Comparison of Propofol and Sevoflurane as Anesthesia Maintenance Agents in Relation to Postoperative Pain, Nausea and Vomiting During Endoscopic Retrograde Cholangio-Pancreatography: A Prospective, Single-Center, Randomized, Single-Blind Pilot Study
Mehdi Belhassane, Leo Jaubert

TL;DR
This pilot study compared propofol and sevoflurane for anesthesia during ERCP and found no significant differences in postoperative pain, nausea, or vomiting.
Contribution
The study is the first to compare these anesthetics in the specific context of endoscopic retrograde cholangio-pancreatography.
Findings
No significant difference in postoperative nausea and vomiting between the two groups.

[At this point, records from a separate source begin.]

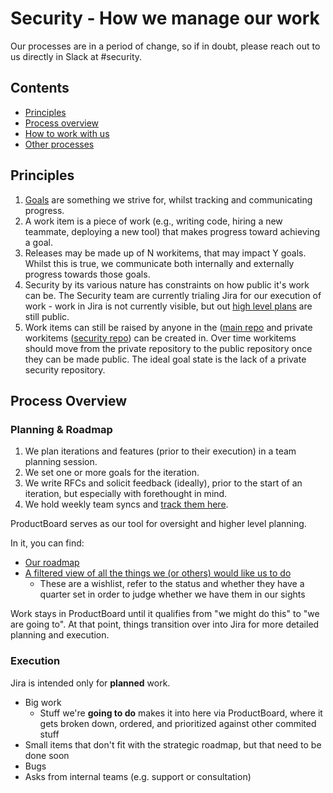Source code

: # Security - How we manage our work

Our processes are in a period of change, so if in doubt, please reach out to us directly in Slack at #security.

## Contents

- [Principles](#principles)
- [Process overview](#process-overview)
- [How to work with us](#how-to-work-with-us)
- [Other processes](#other-processes)

## Principles

1. [Goals](https://about.sourcegraph.com/company/goals/guidelines) are something we strive for, whilst tracking and communicating progress.
2. A work item is a piece of work (e.g., writing code, hiring a new teammate, deploying a new tool) that makes progress toward achieving a goal.
3. Releases may be made up of N workitems, that may impact Y goals. Whilst this is true, we communicate both internally and externally progress towards those goals.
4. Security by its various nature has constraints on how public it's work can be. The Security team are currently trialing Jira for our execution of work - work in Jira is not currently visible, but out [high level plans](../../../company/strategy/cloud/security/index.md) are still public.
5. Work items can still be raised by anyone in the ([main repo](https://github.com/sourcegraph/sourcegraph) and private workitems ([security repo](https://github.com/sourcegraph/security-issues/)) can be created in. Over time workitems should move from the private repository to the public repository once they can be made public. The ideal goal state is the lack of a private security repository.

## Process Overview

### Planning & Roadmap

1. We plan iterations and features (prior to their execution) in a team planning session.
2. We set one or more goals for the iteration.
3. We write RFCs and solicit feedback (ideally), prior to the start of an iteration, but especially with forethought in mind.
4. We hold weekly team syncs and [track them here](https://docs.google.com/document/d/1l-JyN-hol2G6YXNqPsJsIgN2z3aZEzOW4-Julu4xthI).

ProductBoard serves as our tool for oversight and higher level planning.

In it, you can find:

- [Our roadmap](https://sourcegraph.productboard.com/roadmap/2866503-fy2022-security)
- [A filtered view of all the things we (or others) would like us to do](https://sourcegraph.productboard.com/feature-board/2130270-security)
  - These are a wishlist, refer to the status and whether they have a quarter set in order to judge whether we have them in our sights

Work stays in ProductBoard until it qualifies from "we might do this" to "we are going to". At that point, things transition over into Jira for more detailed planning and execution.

### Execution

Jira is intended only for **planned** work.

- Big work
  - Stuff we're **going to do** makes it into here via ProductBoard, where it gets broken down, ordered, and prioritized against other commited stuff
- Small items that don't fit with the strategic roadmap, but that need to be done soon
- Bugs
- Asks from internal teams (e.g. support or consultation)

No significant difference in postoperative pain or analgesic use between the groups.
Both anesthetics showed similar outcomes in the first 48 hours post-procedure.
Abstract
Introduction Halogen gas anesthesia is considered to be more conducive to postoperative nausea and vomiting (PONV) than total intravenous anesthesia. This difference has been demonstrated in surgery, but there have been no studies on postoperative pain (POP), nausea and vomiting based on anesthesia in the specific environment of endoscopy, to the best of our knowledge. Our aim was therefore to carry out a preliminary study to investigate a trend in POP, nausea and vomiting during endoscopic retrograde cholangio-pancreatography (ERCP), depending on the type of the maintenance anesthetic agent used. Methods This single-center, prospective, randomized, single-blind pilot study included 42 adult patients (American Society of Anesthesiologists classification score, ASA ≤ 3) benefiting from ERCP. They were randomized into two groups depending on the type of maintenance anesthetic used: the…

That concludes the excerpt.